In this thesis, we study the cosmological scenario with thermal inflation and analyze its distinctive signatures in cosmological density perturbations. In the thermal inflation model, three additional eras, the moduli domination, the thermal inflation and the flaton domination eras, are inserted between the primordial inflation and the radiation domination of the standard scenario and change, in particular, the primordial power spectrum on small scales. After a brief introduction to the standard model of cosmology and some of its problems, we suggest the thermal inflation model to strengthen the standard scenario. Although the thermal inflation provides a clean and natural path to resolve the problems of the standard scenario, whether or not the early universe indeed experienced it can only be tested by theoretical study of its distinctive signatures and by confirming them in observational cosmology.

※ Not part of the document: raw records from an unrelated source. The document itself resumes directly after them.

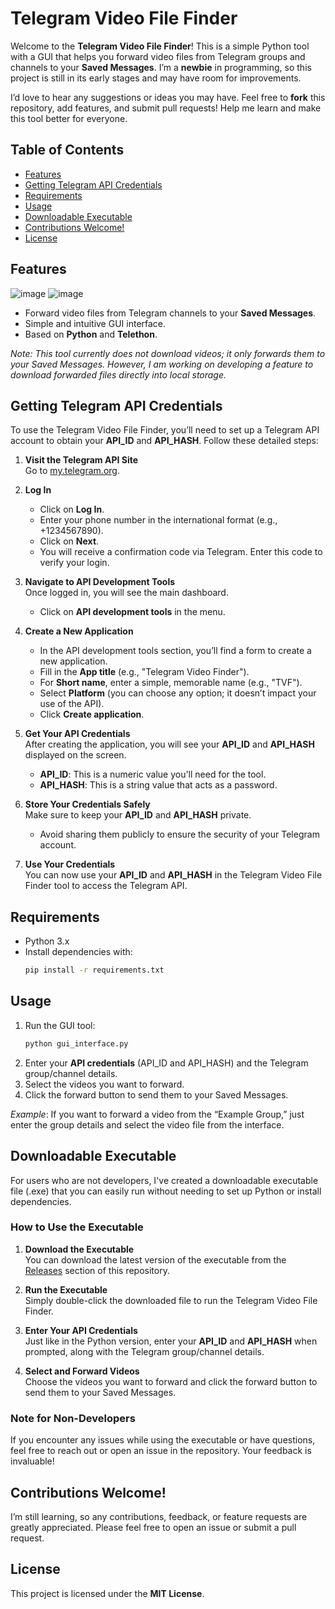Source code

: # Telegram Video File Finder

Welcome to the **Telegram Video File Finder**! This is a simple Python tool with a GUI that helps you forward video files from Telegram groups and channels to your **Saved Messages**. I’m a **newbie** in programming, so this project is still in its early stages and may have room for improvements.

I’d love to hear any suggestions or ideas you may have. Feel free to **fork** this repository, add features, and submit pull requests! Help me learn and make this tool better for everyone.

## Table of Contents
- [Features](#features)
- [Getting Telegram API Credentials](#getting-telegram-api-credentials)
- [Requirements](#requirements)
- [Usage](#usage)
- [Downloadable Executable](#downloadable-executable)
- [Contributions Welcome!](#contributions-welcome)
- [License](#license)

## Features
![image](https://github.com/user-attachments/assets/8cf56058-045b-4214-9041-a93ca96cfa2b)
![image](https://github.com/user-attachments/assets/1d9577e3-c416-470b-b447-1f6051812084)


- Forward video files from Telegram channels to your **Saved Messages**.
- Simple and intuitive GUI interface.
- Based on **Python** and **Telethon**.

*Note: This tool currently does not download videos; it only forwards them to your Saved Messages. However, I am working on developing a feature to download forwarded files directly into local storage.*

## Getting Telegram API Credentials

To use the Telegram Video File Finder, you’ll need to set up a Telegram API account to obtain your **API_ID** and **API_HASH**. Follow these detailed steps:

1. **Visit the Telegram API Site**  
   Go to [my.telegram.org](https://my.telegram.org/auth).

2. **Log In**  
   - Click on **Log In**.  
   - Enter your phone number in the international format (e.g., +1234567890).  
   - Click on **Next**.  
   - You will receive a confirmation code via Telegram. Enter this code to verify your login.

3. **Navigate to API Development Tools**  
   Once logged in, you will see the main dashboard.  
   - Click on **API development tools** in the menu.

4. **Create a New Application**  
   - In the API development tools section, you’ll find a form to create a new application.  
   - Fill in the **App title** (e.g., "Telegram Video Finder").  
   - For **Short name**, enter a simple, memorable name (e.g., "TVF").  
   - Select **Platform** (you can choose any option; it doesn’t impact your use of the API).  
   - Click **Create application**.

5. **Get Your API Credentials**  
   After creating the application, you will see your **API_ID** and **API_HASH** displayed on the screen.  
   - **API_ID**: This is a numeric value you'll need for the tool.  
   - **API_HASH**: This is a string value that acts as a password.

6. **Store Your Credentials Safely**  
   Make sure to keep your **API_ID** and **API_HASH** private.  
   - Avoid sharing them publicly to ensure the security of your Telegram account.

7. **Use Your Credentials**  
   You can now use your **API_ID** and **API_HASH** in the Telegram Video File Finder tool to access the Telegram API.

## Requirements
- Python 3.x
- Install dependencies with:
  ```bash
  pip install -r requirements.txt
  ```

## Usage
1. Run the GUI tool:
   ```bash
   python gui_interface.py
   ```
2. Enter your **API credentials** (API_ID and API_HASH) and the Telegram group/channel details.
3. Select the videos you want to forward.
4. Click the forward button to send them to your Saved Messages.

*Example*: If you want to forward a video from the “Example Group,” just enter the group details and select the video file from the interface.

## Downloadable Executable

For users who are not developers, I've created a downloadable executable file (.exe) that you can easily run without needing to set up Python or install dependencies. 

### How to Use the Executable

1. **Download the Executable**  
   You can download the latest version of the executable from the [Releases](https://github.com/chegame56/TelegramVideoFileFinder/releases) section of this repository.

2. **Run the Executable**  
   Simply double-click the downloaded file to run the Telegram Video File Finder.

3. **Enter Your API Credentials**  
   Just like in the Python version, enter your **API_ID** and **API_HASH** when prompted, along with the Telegram group/channel details.

4. **Select and Forward Videos**  
   Choose the videos you want to forward and click the forward button to send them to your Saved Messages.

### Note for Non-Developers
If you encounter any issues while using the executable or have questions, feel free to reach out or open an issue in the repository. Your feedback is invaluable!

## Contributions Welcome!
I’m still learning, so any contributions, feedback, or feature requests are greatly appreciated. Please feel free to open an issue or submit a pull request.

## License
This project is licensed under the **MIT License**.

Our main focus in this thesis is on the small scale density perturbations in the thermal inflation model. We start by finding the largest characteristic scale of thermal inflation at the comoving scale, $k_b = a_b H_b$, of the horizon size when the phase shift in expansion, $\ddot{a}_b$ = 0, occurs at the transition from moduli domination to thermal inflation.Giving some rudiments of gauge transformations and gauge-invariant observables, we move on to the evolution dynamics of the curvature perturbation via Einstein equation that relates the Riemannian geometry of the universe with the matter configuration therein. In describing the effects on the primordial power spectrum, our analysis concentrates on the evolution of curvature perturbation on radiation hypersurface during the transition from moduli domination to thermal inflation. It will be shown that the power spectrum is modified to have modulated oscillations at K ~ $k_b$ with the enhancement less than 10 times. Since $k_b ~ 1 to 10^5 Mpc^{-1}$ depending on the parameters of thermal inflation, thermal i...